Examine the records and identify each line that includes the string "scalaire". Copy those lines.

[Extracted records]

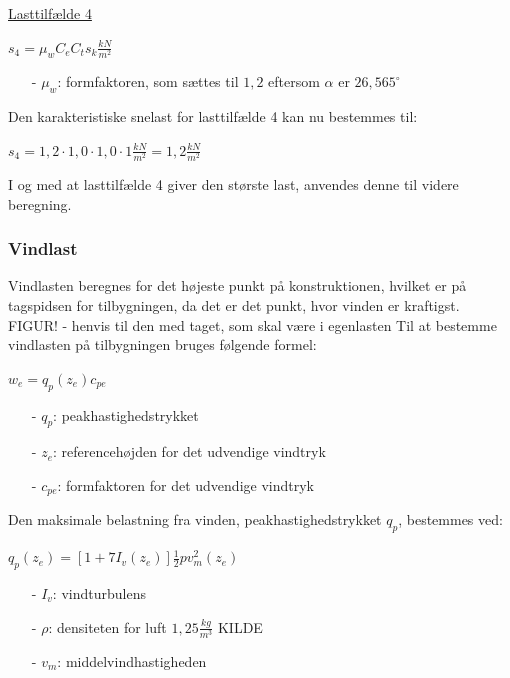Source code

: \underline{Lasttilfælde 4}
\begin{center}
	$s_4=\mu_wC_eC_ts_k \frac{kN}{m^2}$
\end{center}
\begin{itemize}
	\item[-] $\mu_w$: formfaktoren, som sættes til $1,\!2$ eftersom $\alpha$ er $26,\!565^{\circ}$ \citep[ kapitel 5.3.3]{EU91}
\end{itemize}
Den karakteristiske snelast for lasttilfælde 4 kan nu bestemmes til:
\begin{center}
	$s_4=1,\!2\cdot 1,\!0\cdot 1,\!0\cdot 1 \frac{kN}{m^2}=1,\!2 \frac{kN}{m^2}$
\end{center}
I og med at lasttilfælde 4 giver den største last, anvendes denne til videre beregning.

\subsubsection{Vindlast}
Vindlasten beregnes for det højeste punkt på konstruktionen, hvilket er på tagspidsen for tilbygningen, da det er det punkt, hvor vinden er kraftigst.
\newline
\newline
FIGUR! - henvis til den med taget, som skal være i egenlasten
\newline
\newline
Til at bestemme vindlasten på tilbygningen bruges følgende formel:	
\begin{center} $w_e=q_p(z_e)c_{pe}$
\end{center}
\begin{itemize}
	\item[-] $q_p$: peakhastighedstrykket
	\item[-] $z_e$: referencehøjden for det udvendige vindtryk
	\item[-] $c_{pe}$: formfaktoren for det udvendige vindtryk
\end{itemize}
Den maksimale belastning fra vinden, peakhastighedstrykket $q_p$, bestemmes ved:
\begin{center}
$q_p(z_e)=[1+7I_v(z_e)]\frac{1}{2}pv_m^2(z_e)$
\end{center}
\begin{itemize}
	\item[-] $I_v$: vindturbulens
	\item[-] $\rho$: densiteten for luft $1,\!25 \frac{kg}{m^3}$ KILDE
	\item[-] $v_m$: middelvindhastigheden
\end{itemize}
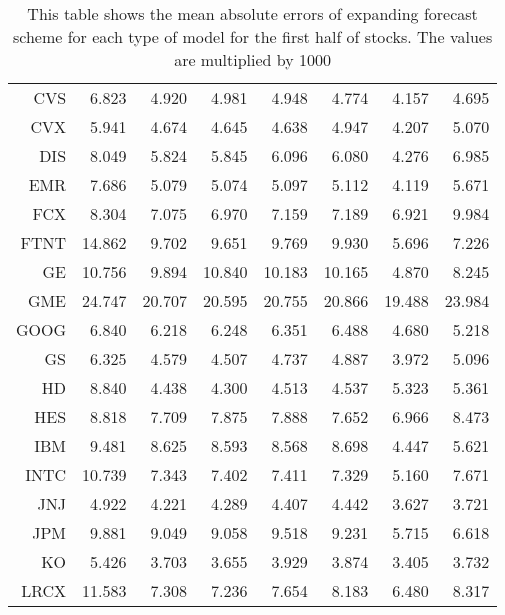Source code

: \begin{table}[ht]
\begin{tabular}{rrrrrrrr}
  CVS & 6.823 & 4.920 & 4.981 & 4.948 & 4.774 & 4.157 & 4.695 \\ 
  CVX & 5.941 & 4.674 & 4.645 & 4.638 & 4.947 & 4.207 & 5.070 \\ 
  DIS & 8.049 & 5.824 & 5.845 & 6.096 & 6.080 & 4.276 & 6.985 \\ 
  EMR & 7.686 & 5.079 & 5.074 & 5.097 & 5.112 & 4.119 & 5.671 \\ 
  FCX & 8.304 & 7.075 & 6.970 & 7.159 & 7.189 & 6.921 & 9.984 \\ 
  FTNT & 14.862 & 9.702 & 9.651 & 9.769 & 9.930 & 5.696 & 7.226 \\ 
  GE & 10.756 & 9.894 & 10.840 & 10.183 & 10.165 & 4.870 & 8.245 \\ 
  GME & 24.747 & 20.707 & 20.595 & 20.755 & 20.866 & 19.488 & 23.984 \\ 
  GOOG & 6.840 & 6.218 & 6.248 & 6.351 & 6.488 & 4.680 & 5.218 \\ 
  GS & 6.325 & 4.579 & 4.507 & 4.737 & 4.887 & 3.972 & 5.096 \\ 
  HD & 8.840 & 4.438 & 4.300 & 4.513 & 4.537 & 5.323 & 5.361 \\ 
  HES & 8.818 & 7.709 & 7.875 & 7.888 & 7.652 & 6.966 & 8.473 \\ 
  IBM & 9.481 & 8.625 & 8.593 & 8.568 & 8.698 & 4.447 & 5.621 \\ 
  INTC & 10.739 & 7.343 & 7.402 & 7.411 & 7.329 & 5.160 & 7.671 \\ 
  JNJ & 4.922 & 4.221 & 4.289 & 4.407 & 4.442 & 3.627 & 3.721 \\ 
  JPM & 9.881 & 9.049 & 9.058 & 9.518 & 9.231 & 5.715 & 6.618 \\ 
  KO & 5.426 & 3.703 & 3.655 & 3.929 & 3.874 & 3.405 & 3.732 \\ 
  LRCX & 11.583 & 7.308 & 7.236 & 7.654 & 8.183 & 6.480 & 8.317 \\ 
   \hline
\end{tabular}
\caption[MAE expanding forecast (1)]{This table shows the mean absolute errors of expanding forecast scheme for each type of model for the first half of stocks. 
                     The values are multiplied by 1000} 
\label{Table:MAE_e_1}
\end{table}
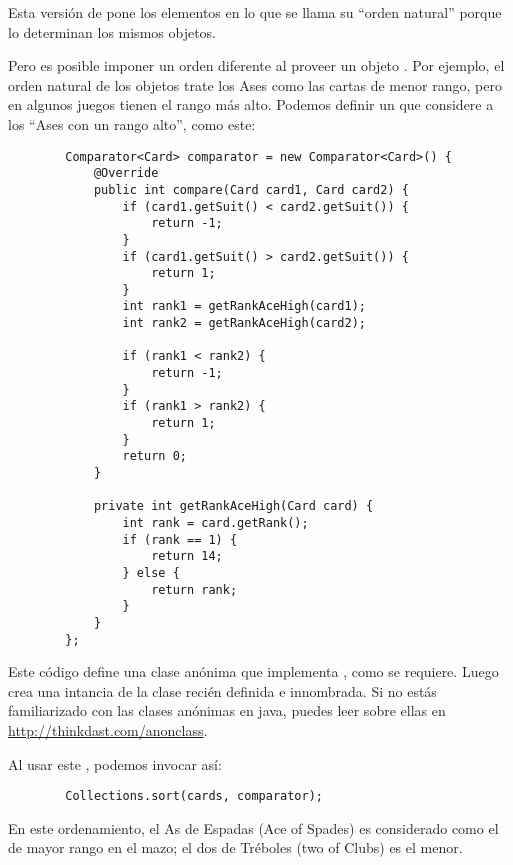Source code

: \documentclass[12pt]{book}
\theoremstyle{exercise}
\begin{document}
Esta versión de  pone los elementos en lo que se llama su
``orden natural'' porque lo determinan los mismos objetos.


Pero es posible imponer un orden diferente al proveer un objeto
. Por ejemplo, el orden natural de los objetos
 trate los Ases como las cartas de menor rango, pero en algunos
juegos tienen el rango más alto. Podemos definir un 
que considere a los ``Ases con un rango alto'', como este:

\begin{verbatim}
        Comparator<Card> comparator = new Comparator<Card>() {
            @Override
            public int compare(Card card1, Card card2) {
                if (card1.getSuit() < card2.getSuit()) {
                    return -1;
                }
                if (card1.getSuit() > card2.getSuit()) {
                    return 1;
                }
                int rank1 = getRankAceHigh(card1);
                int rank2 = getRankAceHigh(card2);

                if (rank1 < rank2) {
                    return -1;
                }
                if (rank1 > rank2) {
                    return 1;
                }
                return 0;
            }

            private int getRankAceHigh(Card card) {
                int rank = card.getRank();
                if (rank == 1) {
                    return 14;
                } else {
                    return rank;
                }
            }
        };
\end{verbatim}

Este código define una clase anónima que implementa ,
como se requiere. Luego crea una intancia de la clase recién definida
e innombrada. Si no estás familiarizado con las clases anónimas en
java, puedes leer sobre ellas en \url{http://thinkdast.com/anonclass}.


Al usar este , podemos invocar  así:

\begin{verbatim}
        Collections.sort(cards, comparator);
\end{verbatim}

En este ordenamiento, el As de Espadas (Ace of Spades) es considerado como
el de mayor rango en el mazo; el dos de Tréboles (two of Clubs) es el menor.
\end{document}
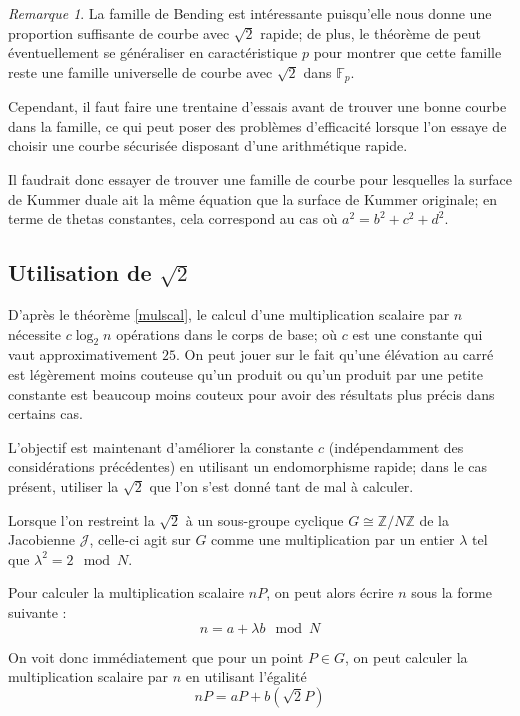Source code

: \documentclass[a4paper,12pt]{article}
\theoremstyle{definition}
\theoremstyle{remark}
\newtheorem{remarque}{Remarque}
\numberwithin{equation}{section}
\begin{document}
\begin{remarque}
La famille de Bending est intéressante puisqu'elle nous donne une proportion suffisante de courbe avec $\sqrt{2}$ rapide; de plus, le théorème de \citep{bending} peut éventuellement se généraliser en caractéristique $p$ pour montrer que cette famille reste une famille universelle de courbe avec $\sqrt{2}$ dans $\mathbb{F}_p$.

Cependant, il faut faire une trentaine d'essais avant de trouver une bonne courbe dans la famille, ce qui peut poser des problèmes d'efficacité lorsque l'on essaye de choisir une courbe sécurisée disposant d'une arithmétique rapide.

Il faudrait donc essayer de trouver une famille de courbe pour lesquelles la surface de Kummer duale ait la même équation que la surface de Kummer originale; en terme de thetas constantes, cela correspond au cas où $a^2 = b^2 + c^2 + d^2$.
\end{remarque}


\subsection{Utilisation de \texorpdfstring{$\sqrt{2}$}{sqrt2}}

D'après le théorème \ref{mulscal}, le calcul d'une multiplication scalaire par $n$ nécessite $c \log_2 n$ opérations dans le corps de base; où $c$ est une constante qui vaut approximativement $25$. On peut jouer sur le fait qu'une élévation au carré est légèrement moins couteuse qu'un produit ou qu'un produit par une petite constante est beaucoup moins couteux pour avoir des résultats plus précis dans certains cas.

L'objectif est maintenant d'améliorer la constante $c$ (indépendamment des considérations précédentes) en utilisant un endomorphisme rapide; dans le cas présent, utiliser la $\sqrt{2}$ que l'on s'est donné tant de mal à calculer.

Lorsque l'on restreint la $\sqrt{2}$ à un sous-groupe cyclique $G \cong \mathbb{Z}/N\mathbb{Z}$ de la Jacobienne $\mathcal{J}$, celle-ci agit sur $G$ comme une multiplication par un entier $\lambda$ tel que $\lambda^2 = 2 \mod N$.

Pour calculer la multiplication scalaire $nP$, on peut alors écrire $n$ sous la forme suivante :
$$ n = a + \lambda b \mod N$$

On voit donc immédiatement que pour un point $P \in G$, on peut calculer la multiplication scalaire par $n$ en utilisant l'égalité
$$nP = aP + b(\sqrt{2}P)$$
\end{document}
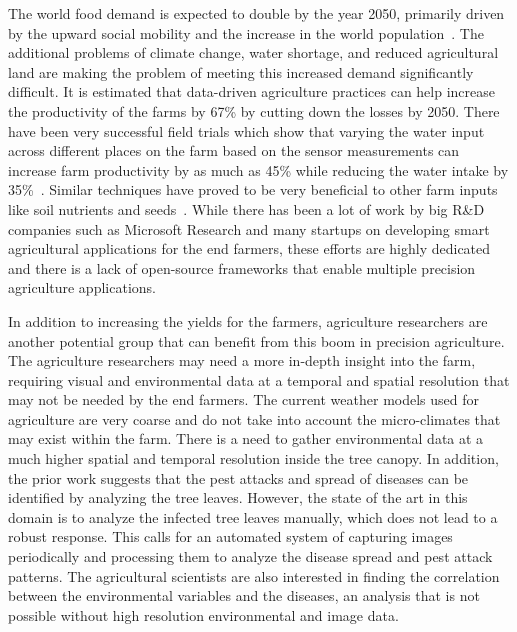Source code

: 
The world food demand is expected to double by the year 2050, primarily driven by the upward social mobility and the increase in the world population~\cite{godfray2010food}. 
The additional problems of climate change, water shortage, and reduced agricultural land are making the problem of meeting this increased demand significantly difficult. 
It is estimated that data-driven agriculture practices can help increase the productivity of the farms by 67\% by cutting down the losses by 2050. 
There have been very successful field trials which show that varying the water input across different places on the farm based on the sensor measurements can increase farm productivity by as much as 45\% while reducing the water intake by 35\%~\cite{almarshadi2011effects}.  Similar techniques have proved to be very beneficial to other farm inputs like soil nutrients and seeds~\cite{kim2009soil}. While there has been a lot of work by big R\&D companies such as Microsoft Research and many startups on developing smart agricultural applications for the end farmers, these efforts are highly dedicated and there is a lack of open-source frameworks that enable multiple precision agriculture applications.

In addition to increasing the yields for the farmers, agriculture researchers are another potential group that can benefit from this boom in precision agriculture. The agriculture researchers may need a more in-depth insight into the farm, requiring visual and environmental data at a temporal and spatial resolution that may not be needed by the end farmers. 
The current weather models used for agriculture are very coarse and do not take into account the micro-climates that may exist within the farm. 
There is a need to gather environmental data at a much higher spatial and temporal resolution inside the tree canopy. In addition, the prior work suggests that the pest attacks and spread of diseases can be identified by analyzing the tree leaves. However, the state of the art in this domain is to analyze the infected tree leaves manually, which does not lead to a robust response. This calls for an automated system of capturing images periodically and processing them to analyze the disease spread and pest attack patterns. The agricultural scientists are also interested in finding the correlation between the environmental variables and the diseases, an analysis that is not possible without high resolution environmental and image data.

[/Extracted records]

Solution for this problem:
D'après le théorème \ref{mulscal}, le calcul d'une multiplication scalaire par $n$ nécessite $c \log_2 n$ opérations dans le corps de base; où $c$ est une constante qui vaut approximativement $25$. On peut jouer sur le fait qu'une élévation au carré est légèrement moins couteuse qu'un produit ou qu'un produit par une petite constante est beaucoup moins couteux pour avoir des résultats plus précis dans certains cas.
Pour calculer la multiplication scalaire $nP$, on peut alors écrire $n$ sous la forme suivante :
On voit donc immédiatement que pour un point $P \in G$, on peut calculer la multiplication scalaire par $n$ en utilisant l'égalité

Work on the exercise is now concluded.